== Segment start ==

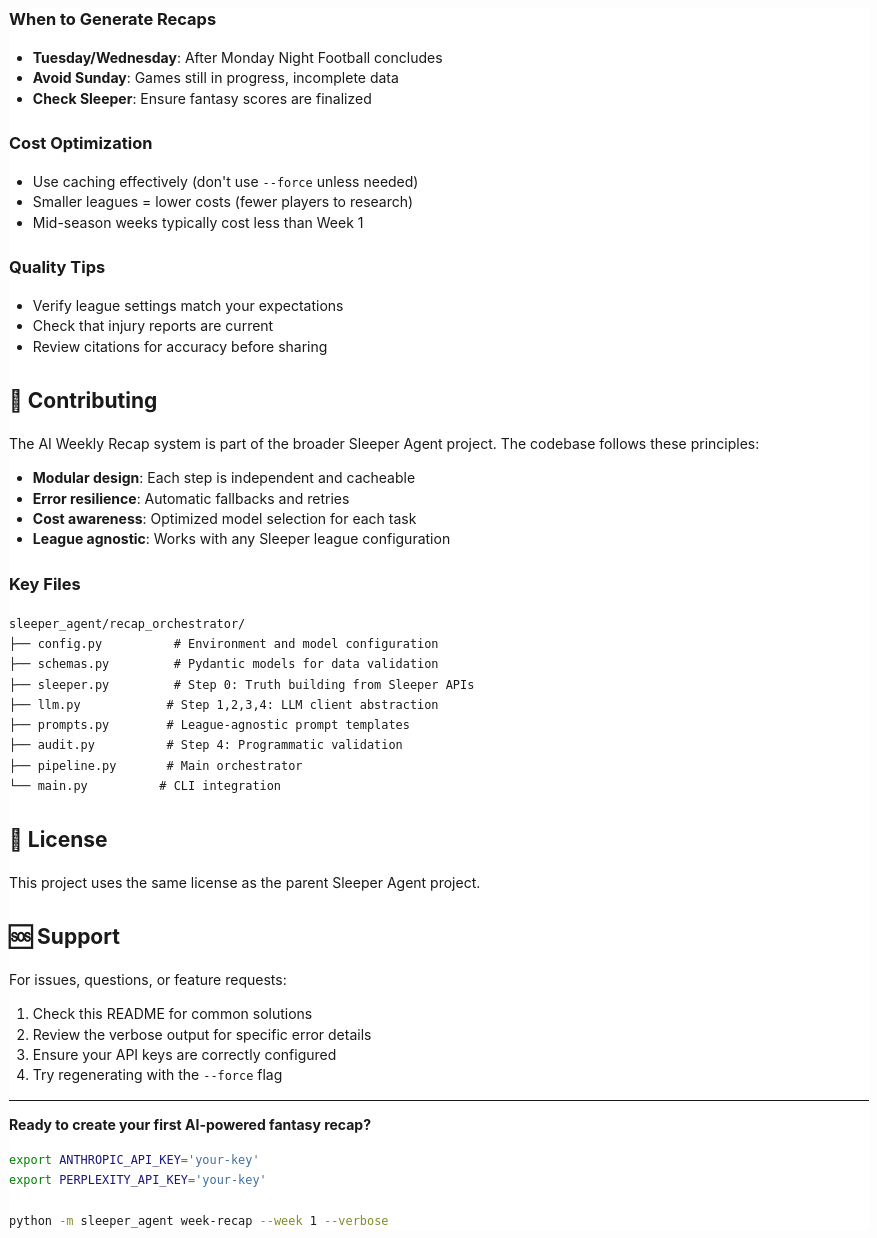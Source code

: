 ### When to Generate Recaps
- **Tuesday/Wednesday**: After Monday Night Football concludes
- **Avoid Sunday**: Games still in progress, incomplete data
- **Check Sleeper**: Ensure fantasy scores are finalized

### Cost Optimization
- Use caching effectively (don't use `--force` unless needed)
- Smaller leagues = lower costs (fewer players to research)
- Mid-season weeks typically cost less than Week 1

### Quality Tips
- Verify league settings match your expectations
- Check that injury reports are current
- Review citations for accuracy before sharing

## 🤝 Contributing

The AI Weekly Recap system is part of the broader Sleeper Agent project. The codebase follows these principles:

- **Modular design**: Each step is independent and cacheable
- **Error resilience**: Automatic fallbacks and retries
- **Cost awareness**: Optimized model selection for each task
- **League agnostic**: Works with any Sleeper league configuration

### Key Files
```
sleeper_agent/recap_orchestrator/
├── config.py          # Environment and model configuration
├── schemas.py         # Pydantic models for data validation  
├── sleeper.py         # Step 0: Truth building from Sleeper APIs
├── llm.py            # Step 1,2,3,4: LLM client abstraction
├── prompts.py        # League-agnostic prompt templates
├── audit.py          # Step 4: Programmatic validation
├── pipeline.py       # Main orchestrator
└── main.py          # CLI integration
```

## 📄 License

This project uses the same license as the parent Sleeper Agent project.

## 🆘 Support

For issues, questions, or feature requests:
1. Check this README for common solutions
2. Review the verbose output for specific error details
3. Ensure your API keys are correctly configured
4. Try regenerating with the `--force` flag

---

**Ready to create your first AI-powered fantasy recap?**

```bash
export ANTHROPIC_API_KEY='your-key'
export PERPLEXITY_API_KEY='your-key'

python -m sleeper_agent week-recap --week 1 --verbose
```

== Segment end ==
== Segment start ==

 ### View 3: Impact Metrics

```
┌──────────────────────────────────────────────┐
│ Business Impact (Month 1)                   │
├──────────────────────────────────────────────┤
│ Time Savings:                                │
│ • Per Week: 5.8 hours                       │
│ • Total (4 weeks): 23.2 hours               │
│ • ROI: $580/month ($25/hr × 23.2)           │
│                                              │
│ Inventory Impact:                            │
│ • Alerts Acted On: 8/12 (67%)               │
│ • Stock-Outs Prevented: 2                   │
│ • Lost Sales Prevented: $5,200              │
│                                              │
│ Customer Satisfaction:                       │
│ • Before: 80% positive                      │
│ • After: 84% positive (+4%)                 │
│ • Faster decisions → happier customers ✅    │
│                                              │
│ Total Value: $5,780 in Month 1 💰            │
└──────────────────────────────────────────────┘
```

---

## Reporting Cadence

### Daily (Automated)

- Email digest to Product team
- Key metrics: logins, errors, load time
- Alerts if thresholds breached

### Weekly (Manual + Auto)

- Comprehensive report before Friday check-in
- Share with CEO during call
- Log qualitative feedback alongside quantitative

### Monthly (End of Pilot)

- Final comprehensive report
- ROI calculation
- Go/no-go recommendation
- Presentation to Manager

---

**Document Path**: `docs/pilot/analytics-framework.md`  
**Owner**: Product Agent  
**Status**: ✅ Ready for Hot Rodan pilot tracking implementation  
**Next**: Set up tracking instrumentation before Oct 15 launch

== Segment end ==
== Segment start ==

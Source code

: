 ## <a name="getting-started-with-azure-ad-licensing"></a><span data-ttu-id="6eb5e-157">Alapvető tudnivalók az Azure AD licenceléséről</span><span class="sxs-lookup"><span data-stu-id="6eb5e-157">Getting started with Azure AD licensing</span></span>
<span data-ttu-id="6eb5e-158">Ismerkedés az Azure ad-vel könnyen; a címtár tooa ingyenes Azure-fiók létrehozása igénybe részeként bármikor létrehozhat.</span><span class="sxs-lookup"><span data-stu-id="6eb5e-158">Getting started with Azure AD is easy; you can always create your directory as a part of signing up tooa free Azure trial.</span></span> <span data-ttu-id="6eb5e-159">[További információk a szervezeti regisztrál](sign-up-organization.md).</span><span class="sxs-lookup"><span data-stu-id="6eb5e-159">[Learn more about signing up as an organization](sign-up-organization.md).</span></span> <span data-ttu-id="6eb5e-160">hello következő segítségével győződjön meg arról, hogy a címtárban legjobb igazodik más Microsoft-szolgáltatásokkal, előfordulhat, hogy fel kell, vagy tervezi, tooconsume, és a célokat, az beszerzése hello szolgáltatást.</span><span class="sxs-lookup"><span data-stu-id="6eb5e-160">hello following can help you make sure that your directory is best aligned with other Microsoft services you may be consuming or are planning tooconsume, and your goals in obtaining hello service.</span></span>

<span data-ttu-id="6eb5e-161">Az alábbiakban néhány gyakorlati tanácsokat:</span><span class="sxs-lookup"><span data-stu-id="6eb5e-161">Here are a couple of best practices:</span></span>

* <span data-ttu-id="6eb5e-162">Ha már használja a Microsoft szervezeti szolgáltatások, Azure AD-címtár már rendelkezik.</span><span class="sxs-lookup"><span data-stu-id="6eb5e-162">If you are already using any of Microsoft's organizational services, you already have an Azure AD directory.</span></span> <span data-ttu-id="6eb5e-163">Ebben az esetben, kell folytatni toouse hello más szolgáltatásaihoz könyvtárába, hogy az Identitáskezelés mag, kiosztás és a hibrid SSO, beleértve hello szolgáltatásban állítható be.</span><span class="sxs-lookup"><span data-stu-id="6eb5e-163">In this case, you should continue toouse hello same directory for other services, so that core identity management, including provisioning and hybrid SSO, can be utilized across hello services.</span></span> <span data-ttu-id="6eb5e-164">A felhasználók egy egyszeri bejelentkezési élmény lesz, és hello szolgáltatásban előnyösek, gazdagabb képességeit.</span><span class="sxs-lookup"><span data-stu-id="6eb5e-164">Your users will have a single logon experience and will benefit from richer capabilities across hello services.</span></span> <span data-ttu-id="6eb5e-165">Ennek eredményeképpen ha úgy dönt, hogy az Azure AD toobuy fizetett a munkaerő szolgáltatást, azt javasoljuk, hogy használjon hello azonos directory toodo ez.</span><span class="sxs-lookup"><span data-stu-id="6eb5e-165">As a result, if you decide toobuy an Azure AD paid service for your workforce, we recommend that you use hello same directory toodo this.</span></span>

== Segment end ==

REQUIREMENT => Taking the entries above, print exactly the lines starting at the line with "pilot tracking implementation" and ending at the line with "Oct 15 launch", both included.

YOUR RESPONSE =>
**Status**: ✅ Ready for Hot Rodan pilot tracking implementation  
**Next**: Set up tracking instrumentation before Oct 15 launch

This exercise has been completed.